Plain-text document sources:
Start of Block

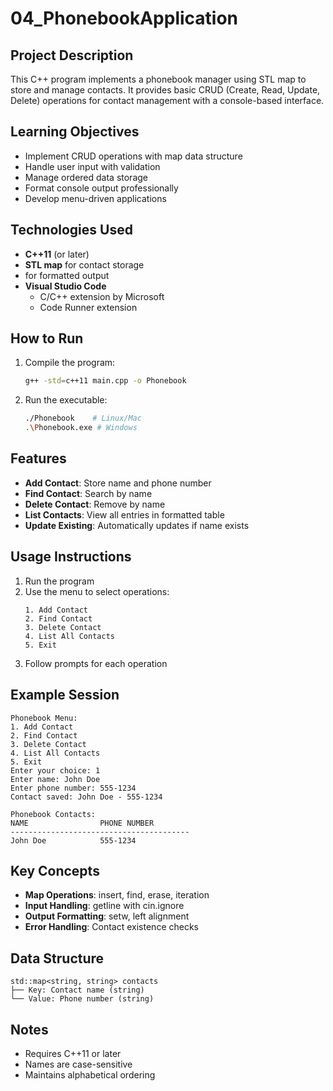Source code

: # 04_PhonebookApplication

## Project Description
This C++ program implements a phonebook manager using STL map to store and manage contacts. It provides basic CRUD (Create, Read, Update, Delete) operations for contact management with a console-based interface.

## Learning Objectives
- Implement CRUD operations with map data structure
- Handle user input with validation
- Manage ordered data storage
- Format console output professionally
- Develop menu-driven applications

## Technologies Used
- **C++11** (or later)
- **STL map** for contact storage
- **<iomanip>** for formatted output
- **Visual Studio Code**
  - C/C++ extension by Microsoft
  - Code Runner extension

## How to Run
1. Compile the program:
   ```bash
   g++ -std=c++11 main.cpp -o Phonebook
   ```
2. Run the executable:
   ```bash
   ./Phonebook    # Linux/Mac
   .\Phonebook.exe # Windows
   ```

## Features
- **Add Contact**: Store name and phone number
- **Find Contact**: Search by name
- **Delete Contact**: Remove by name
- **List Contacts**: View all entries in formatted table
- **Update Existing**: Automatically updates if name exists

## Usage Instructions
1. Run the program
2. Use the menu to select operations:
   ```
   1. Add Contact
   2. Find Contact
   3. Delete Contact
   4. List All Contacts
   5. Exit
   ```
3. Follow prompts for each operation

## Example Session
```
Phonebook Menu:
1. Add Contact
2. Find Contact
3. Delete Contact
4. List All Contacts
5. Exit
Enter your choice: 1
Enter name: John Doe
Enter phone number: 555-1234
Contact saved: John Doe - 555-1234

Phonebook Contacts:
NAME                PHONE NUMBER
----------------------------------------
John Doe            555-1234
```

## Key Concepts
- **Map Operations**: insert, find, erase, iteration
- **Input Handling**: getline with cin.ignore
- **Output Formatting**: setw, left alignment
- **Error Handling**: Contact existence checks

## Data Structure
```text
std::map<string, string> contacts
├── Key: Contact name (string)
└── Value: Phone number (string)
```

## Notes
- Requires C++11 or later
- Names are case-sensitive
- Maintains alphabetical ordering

End of Block

Show every line in the records above that contains the word "with".

■ **Exercise output**
This C++ program implements a phonebook manager using STL map to store and manage contacts. It provides basic CRUD (Create, Read, Update, Delete) operations for contact management with a console-based interface.
- Implement CRUD operations with map data structure
- Handle user input with validation
- **Input Handling**: getline with cin.ignore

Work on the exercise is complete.